Items listed in a dataset

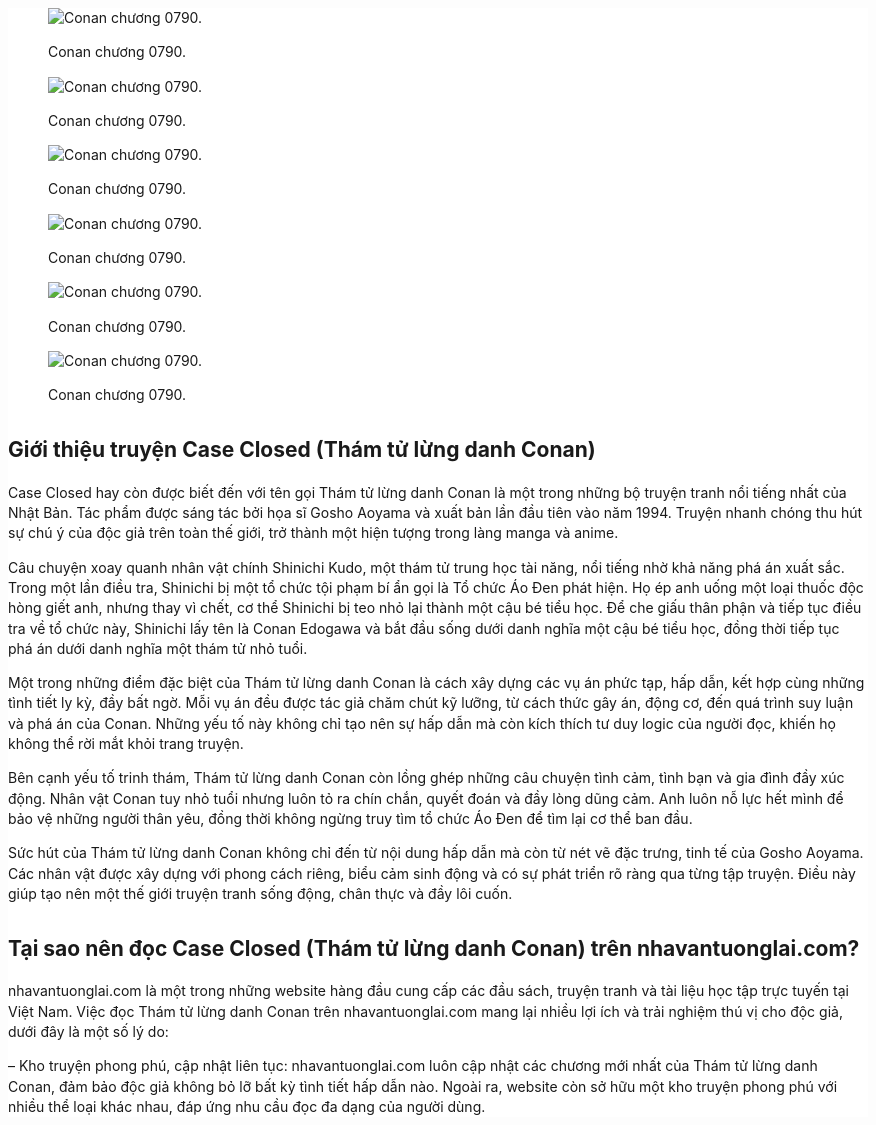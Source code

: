 <figure><img src="https://manga.nhavantuonglai.com/gosho-aoyama/case-closed/0790-13.jpg" alt="Conan chương 0790." title="Conan chương 0790." height=100% width=100%><figcaption></p>Conan chương 0790.</p></figcaption></figure>

<figure><img src="https://manga.nhavantuonglai.com/gosho-aoyama/case-closed/0790-14.jpg" alt="Conan chương 0790." title="Conan chương 0790." height=100% width=100%><figcaption></p>Conan chương 0790.</p></figcaption></figure>

<figure><img src="https://manga.nhavantuonglai.com/gosho-aoyama/case-closed/0790-15.jpg" alt="Conan chương 0790." title="Conan chương 0790." height=100% width=100%><figcaption></p>Conan chương 0790.</p></figcaption></figure>

<figure><img src="https://manga.nhavantuonglai.com/gosho-aoyama/case-closed/0790-16.jpg" alt="Conan chương 0790." title="Conan chương 0790." height=100% width=100%><figcaption></p>Conan chương 0790.</p></figcaption></figure>

<figure><img src="https://manga.nhavantuonglai.com/gosho-aoyama/case-closed/0790-17.jpg" alt="Conan chương 0790." title="Conan chương 0790." height=100% width=100%><figcaption></p>Conan chương 0790.</p></figcaption></figure>

<figure><img src="https://manga.nhavantuonglai.com/gosho-aoyama/case-closed/0790-18.jpg" alt="Conan chương 0790." title="Conan chương 0790." height=100% width=100%><figcaption></p>Conan chương 0790.</p></figcaption></figure>

## Giới thiệu truyện Case Closed (Thám tử lừng danh Conan)

Case Closed hay còn được biết đến với tên gọi Thám tử lừng danh Conan là một trong những bộ truyện tranh nổi tiếng nhất của Nhật Bản. Tác phẩm được sáng tác bởi họa sĩ Gosho Aoyama và xuất bản lần đầu tiên vào năm 1994. Truyện nhanh chóng thu hút sự chú ý của độc giả trên toàn thế giới, trở thành một hiện tượng trong làng manga và anime.

Câu chuyện xoay quanh nhân vật chính Shinichi Kudo, một thám tử trung học tài năng, nổi tiếng nhờ khả năng phá án xuất sắc. Trong một lần điều tra, Shinichi bị một tổ chức tội phạm bí ẩn gọi là Tổ chức Áo Đen phát hiện. Họ ép anh uống một loại thuốc độc hòng giết anh, nhưng thay vì chết, cơ thể Shinichi bị teo nhỏ lại thành một cậu bé tiểu học. Để che giấu thân phận và tiếp tục điều tra về tổ chức này, Shinichi lấy tên là Conan Edogawa và bắt đầu sống dưới danh nghĩa một cậu bé tiểu học, đồng thời tiếp tục phá án dưới danh nghĩa một thám tử nhỏ tuổi.

Một trong những điểm đặc biệt của Thám tử lừng danh Conan là cách xây dựng các vụ án phức tạp, hấp dẫn, kết hợp cùng những tình tiết ly kỳ, đầy bất ngờ. Mỗi vụ án đều được tác giả chăm chút kỹ lưỡng, từ cách thức gây án, động cơ, đến quá trình suy luận và phá án của Conan. Những yếu tố này không chỉ tạo nên sự hấp dẫn mà còn kích thích tư duy logic của người đọc, khiến họ không thể rời mắt khỏi trang truyện.

Bên cạnh yếu tố trinh thám, Thám tử lừng danh Conan còn lồng ghép những câu chuyện tình cảm, tình bạn và gia đình đầy xúc động. Nhân vật Conan tuy nhỏ tuổi nhưng luôn tỏ ra chín chắn, quyết đoán và đầy lòng dũng cảm. Anh luôn nỗ lực hết mình để bảo vệ những người thân yêu, đồng thời không ngừng truy tìm tổ chức Áo Đen để tìm lại cơ thể ban đầu.

Sức hút của Thám tử lừng danh Conan không chỉ đến từ nội dung hấp dẫn mà còn từ nét vẽ đặc trưng, tinh tế của Gosho Aoyama. Các nhân vật được xây dựng với phong cách riêng, biểu cảm sinh động và có sự phát triển rõ ràng qua từng tập truyện. Điều này giúp tạo nên một thế giới truyện tranh sống động, chân thực và đầy lôi cuốn.

## Tại sao nên đọc Case Closed (Thám tử lừng danh Conan) trên nhavantuonglai.com?

nhavantuonglai.com là một trong những website hàng đầu cung cấp các đầu sách, truyện tranh và tài liệu học tập trực tuyến tại Việt Nam. Việc đọc Thám tử lừng danh Conan trên nhavantuonglai.com mang lại nhiều lợi ích và trải nghiệm thú vị cho độc giả, dưới đây là một số lý do:

– Kho truyện phong phú, cập nhật liên tục: nhavantuonglai.com luôn cập nhật các chương mới nhất của Thám tử lừng danh Conan, đảm bảo độc giả không bỏ lỡ bất kỳ tình tiết hấp dẫn nào. Ngoài ra, website còn sở hữu một kho truyện phong phú với nhiều thể loại khác nhau, đáp ứng nhu cầu đọc đa dạng của người dùng.
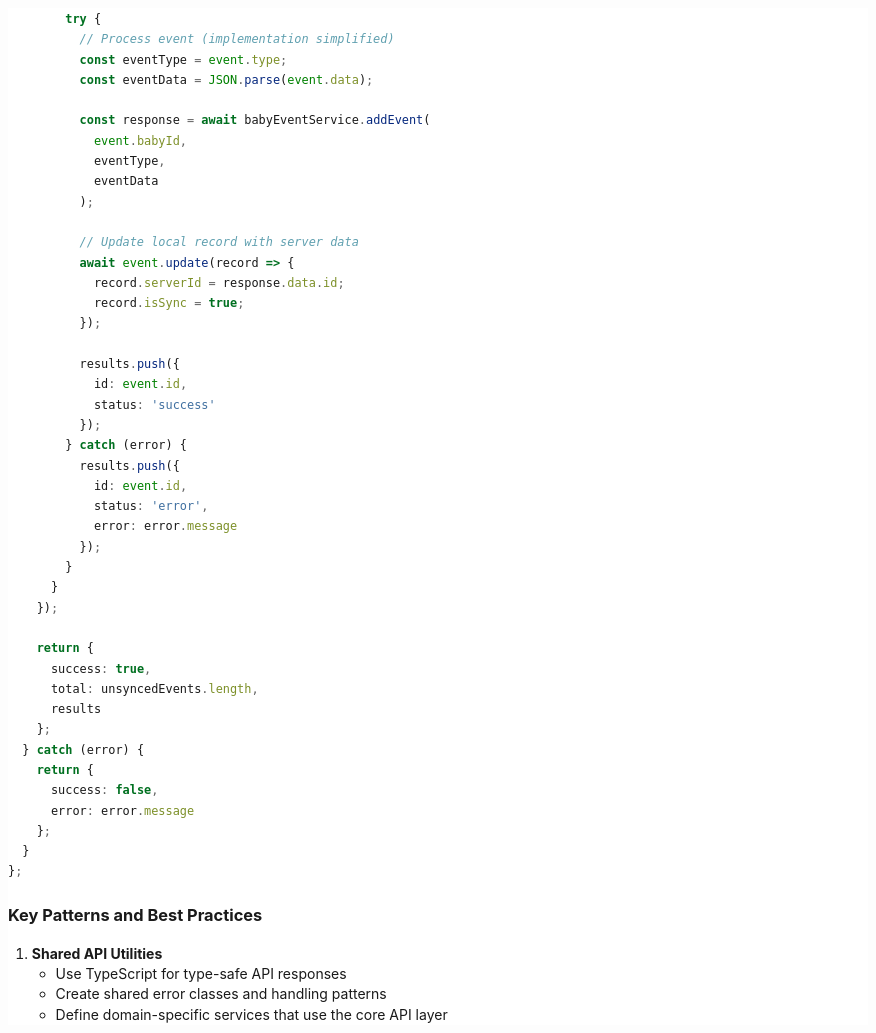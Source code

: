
 ```typescript
        try {
          // Process event (implementation simplified)
          const eventType = event.type;
          const eventData = JSON.parse(event.data);
          
          const response = await babyEventService.addEvent(
            event.babyId,
            eventType,
            eventData
          );
          
          // Update local record with server data
          await event.update(record => {
            record.serverId = response.data.id;
            record.isSync = true;
          });
          
          results.push({
            id: event.id,
            status: 'success'
          });
        } catch (error) {
          results.push({
            id: event.id,
            status: 'error',
            error: error.message
          });
        }
      }
    });
    
    return {
      success: true,
      total: unsyncedEvents.length,
      results
    };
  } catch (error) {
    return {
      success: false,
      error: error.message
    };
  }
};
```

### Key Patterns and Best Practices

1. **Shared API Utilities**
   - Use TypeScript for type-safe API responses
   - Create shared error classes and handling patterns
   - Define domain-specific services that use the core API layer
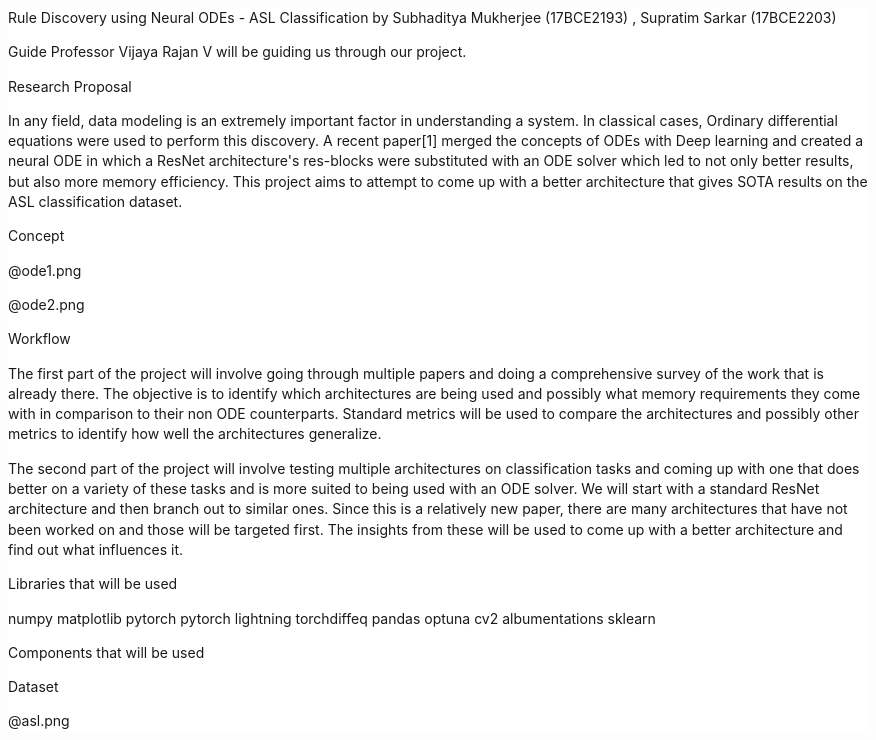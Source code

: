 Rule Discovery using Neural ODEs - ASL Classification
    by Subhaditya Mukherjee (17BCE2193) , Supratim Sarkar (17BCE2203)

Guide
    Professor Vijaya Rajan V will be guiding us through our project.

Research Proposal

In any field, data modeling is an extremely important factor in understanding a
system. In classical cases, Ordinary differential equations were used to perform
this discovery. A recent paper[1] merged the concepts of ODEs with Deep learning
and created a neural ODE in which a ResNet architecture's res-blocks were
substituted with an ODE solver which led to not only better results, but also
more memory efficiency. This project aims to attempt to come up with a better
architecture that gives SOTA results on the ASL classification dataset.

Concept

@ode1.png

@ode2.png

Workflow

The first part of the project will involve going through multiple papers and
doing a comprehensive survey of the work that is already there. The objective is
to identify which architectures are being used and possibly what memory
requirements they come with in comparison to their non ODE counterparts.
Standard metrics will be used to compare the architectures and possibly other
metrics to identify how well the architectures generalize.

The second part of the project will involve testing multiple architectures on
classification tasks and coming up with one that does better on a variety of
these tasks and is more suited to being used with an ODE solver.  We will start
with a standard ResNet architecture and then branch out to similar ones. Since
this is a relatively new paper, there are many architectures that have not been
worked on and those will be targeted first. The insights from these will be used
to come up with a better architecture and find out what influences it. 

Libraries that will be used

numpy
matplotlib
pytorch
pytorch lightning
torchdiffeq
pandas
optuna
cv2
albumentations
sklearn

Components that will be used

Dataset

@asl.png
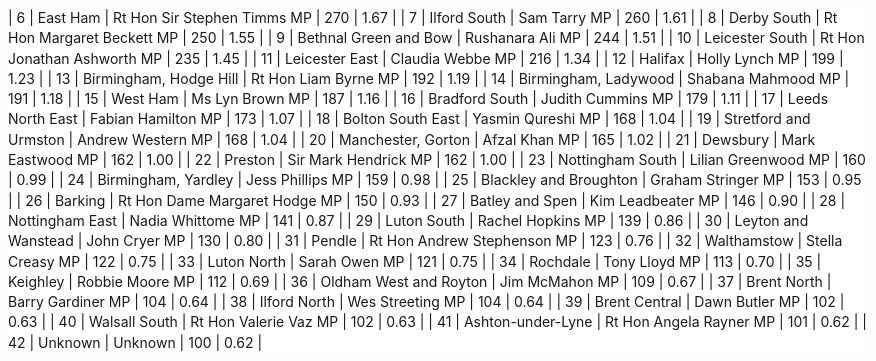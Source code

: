 | 6 | East Ham | Rt Hon Sir Stephen Timms MP | 270 | 1.67 |
| 7 | Ilford South | Sam Tarry MP | 260 | 1.61 |
| 8 | Derby South | Rt Hon Margaret Beckett MP | 250 | 1.55 |
| 9 | Bethnal Green and Bow | Rushanara Ali MP | 244 | 1.51 |
| 10 | Leicester South | Rt Hon Jonathan Ashworth MP | 235 | 1.45 |
| 11 | Leicester East | Claudia Webbe MP | 216 | 1.34 |
| 12 | Halifax | Holly Lynch MP | 199 | 1.23 |
| 13 | Birmingham, Hodge Hill | Rt Hon Liam Byrne MP | 192 | 1.19 |
| 14 | Birmingham, Ladywood | Shabana Mahmood MP | 191 | 1.18 |
| 15 | West Ham | Ms Lyn Brown MP | 187 | 1.16 |
| 16 | Bradford South | Judith Cummins MP | 179 | 1.11 |
| 17 | Leeds North East | Fabian Hamilton MP | 173 | 1.07 |
| 18 | Bolton South East | Yasmin Qureshi MP | 168 | 1.04 |
| 19 | Stretford and Urmston | Andrew Western MP | 168 | 1.04 |
| 20 | Manchester, Gorton | Afzal Khan MP | 165 | 1.02 |
| 21 | Dewsbury | Mark Eastwood MP | 162 | 1.00 |
| 22 | Preston | Sir Mark Hendrick MP | 162 | 1.00 |
| 23 | Nottingham South | Lilian Greenwood MP | 160 | 0.99 |
| 24 | Birmingham, Yardley | Jess Phillips MP | 159 | 0.98 |
| 25 | Blackley and Broughton | Graham Stringer MP | 153 | 0.95 |
| 26 | Barking | Rt Hon Dame Margaret Hodge MP | 150 | 0.93 |
| 27 | Batley and Spen | Kim Leadbeater MP | 146 | 0.90 |
| 28 | Nottingham East | Nadia Whittome MP | 141 | 0.87 |
| 29 | Luton South | Rachel Hopkins MP | 139 | 0.86 |
| 30 | Leyton and Wanstead | John Cryer MP | 130 | 0.80 |
| 31 | Pendle | Rt Hon Andrew Stephenson MP | 123 | 0.76 |
| 32 | Walthamstow | Stella Creasy MP | 122 | 0.75 |
| 33 | Luton North | Sarah Owen MP | 121 | 0.75 |
| 34 | Rochdale | Tony Lloyd MP | 113 | 0.70 |
| 35 | Keighley | Robbie Moore MP | 112 | 0.69 |
| 36 | Oldham West and Royton | Jim McMahon MP | 109 | 0.67 |
| 37 | Brent North | Barry Gardiner MP | 104 | 0.64 |
| 38 | Ilford North | Wes Streeting MP | 104 | 0.64 |
| 39 | Brent Central | Dawn Butler MP | 102 | 0.63 |
| 40 | Walsall South | Rt Hon Valerie Vaz MP | 102 | 0.63 |
| 41 | Ashton-under-Lyne | Rt Hon Angela Rayner MP | 101 | 0.62 |
| 42 | Unknown | Unknown | 100 | 0.62 |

YOUR ASSIGNMENT |
Word for word, restate the lines above from the first through the one that contains "Case Closed hay", and exclude all pictures.

COMPLETED EXERCISE |
Source code

: <figure><img src="https://manga.nhavantuonglai.com/gosho-aoyama/case-closed/0790-13.jpg" alt="Conan chương 0790." title="Conan chương 0790." height=100% width=100%><figcaption></p>Conan chương 0790.</p></figcaption></figure>

<figure><img src="https://manga.nhavantuonglai.com/gosho-aoyama/case-closed/0790-14.jpg" alt="Conan chương 0790." title="Conan chương 0790." height=100% width=100%><figcaption></p>Conan chương 0790.</p></figcaption></figure>

<figure><img src="https://manga.nhavantuonglai.com/gosho-aoyama/case-closed/0790-15.jpg" alt="Conan chương 0790." title="Conan chương 0790." height=100% width=100%><figcaption></p>Conan chương 0790.</p></figcaption></figure>

<figure><img src="https://manga.nhavantuonglai.com/gosho-aoyama/case-closed/0790-16.jpg" alt="Conan chương 0790." title="Conan chương 0790." height=100% width=100%><figcaption></p>Conan chương 0790.</p></figcaption></figure>

<figure><img src="https://manga.nhavantuonglai.com/gosho-aoyama/case-closed/0790-17.jpg" alt="Conan chương 0790." title="Conan chương 0790." height=100% width=100%><figcaption></p>Conan chương 0790.</p></figcaption></figure>

<figure><img src="https://manga.nhavantuonglai.com/gosho-aoyama/case-closed/0790-18.jpg" alt="Conan chương 0790." title="Conan chương 0790." height=100% width=100%><figcaption></p>Conan chương 0790.</p></figcaption></figure>

## Giới thiệu truyện Case Closed (Thám tử lừng danh Conan)

Case Closed hay còn được biết đến với tên gọi Thám tử lừng danh Conan là một trong những bộ truyện tranh nổi tiếng nhất của Nhật Bản. Tác phẩm được sáng tác bởi họa sĩ Gosho Aoyama và xuất bản lần đầu tiên vào năm 1994. Truyện nhanh chóng thu hút sự chú ý của độc giả trên toàn thế giới, trở thành một hiện tượng trong làng manga và anime.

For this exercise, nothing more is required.